Suggested defaults from the reference implementation:

Endpoint Limit
GET /api/token/auth 10 requests per minute per IP
POST /api/auth/session/exchange 10 requests per minute per IP
POST /api/auth/token 60 requests per minute per IP
GET /api/admin/sessions 30 requests per minute per IP
DELETE /api/admin/sessions/{hash} 30 requests per minute per IP
POST /api/admin/sessions/revoke-all 10 requests per minute per IP

Session Management Endpoints

The v2 protocol also includes self-service/admin session management:

List sessions

GET /api/admin/sessions?email=<email>
Authorization: Bearer <session_token>

Revoke one session

DELETE /api/admin/sessions/{session_hash}
Authorization: Bearer <session_token>

Revoke all sessions

POST /api/admin/sessions/revoke-all?email=<email>
Authorization: Bearer <session_token>

Authorization rules:

  • Users may manage their own sessions
  • Emails in ADMIN_EMAILS may manage sessions for any user

Client Expectations

An ExtraSuite-compatible client should:

  1. Read EXTRASUITE_SERVER_URL or gateway.json
  2. Start a localhost callback server for Phase 1
  3. Store the returned session token in the OS keyring (macOS Keychain, Linux SecretService, Windows Credential Locker).
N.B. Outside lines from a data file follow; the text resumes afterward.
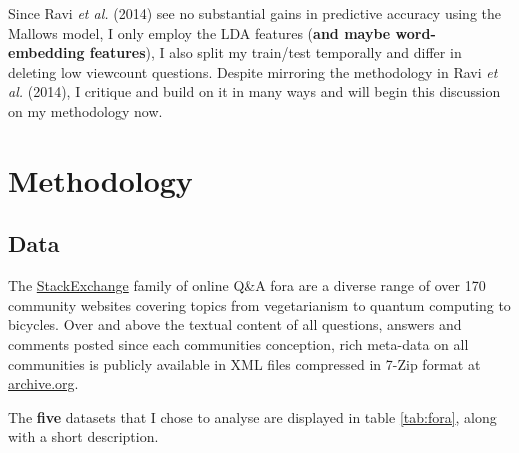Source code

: \documentclass[11pt,preprint, authoryear]{article}
\numberwithin{equation}{section}
\begin{document}
Since Ravi \emph{et al.} (2014) see no substantial gains in predictive
accuracy using the Mallows model, I only employ the LDA features
(\textbf{and maybe word-embedding features}), I also split my train/test
temporally and differ in deleting low viewcount questions. Despite
mirroring the methodology in Ravi \emph{et al.} (2014), I critique and
build on it in many ways and will begin this discussion on my
methodology now.

\newpage

\section{\texorpdfstring{Methodology
\label{Method}}{Methodology }}\label{methodology}

\subsection{\texorpdfstring{Data \label{Data}}{Data }}\label{data}

The \href{https://stackexchange.com/sites\#traffic}{StackExchange}
family of online Q\&A fora are a diverse range of over 170 community
websites covering topics from vegetarianism to quantum computing to
bicycles. Over and above the textual content of all questions, answers
and comments posted since each communities conception, rich meta-data on
all communities is publicly available in XML files compressed in 7-Zip
format at \href{http://archive.org/download/stackexchange}{archive.org}.

The \textbf{five} datasets that I chose to analyse are displayed in
table \ref{tab:fora}, along with a short description.

\footnotesize
\end{document}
The only on-disk file is ~/.config/extrasuite/profiles.json (0600) which stores profile names and email addresses — no tokens.
  4. Never cache short-lived access tokens to disk. Hold them only in process memory.
  5. Re-run Phase 1 when the session expires or is revoked

Reference Implementation

The open-source reference implementation lives in:

  • server/src/extrasuite/server/api.py
  • server/src/extrasuite/server/database.py
  • client/src/extrasuite/client/credentials.py

Those files are the executable reference for this specification.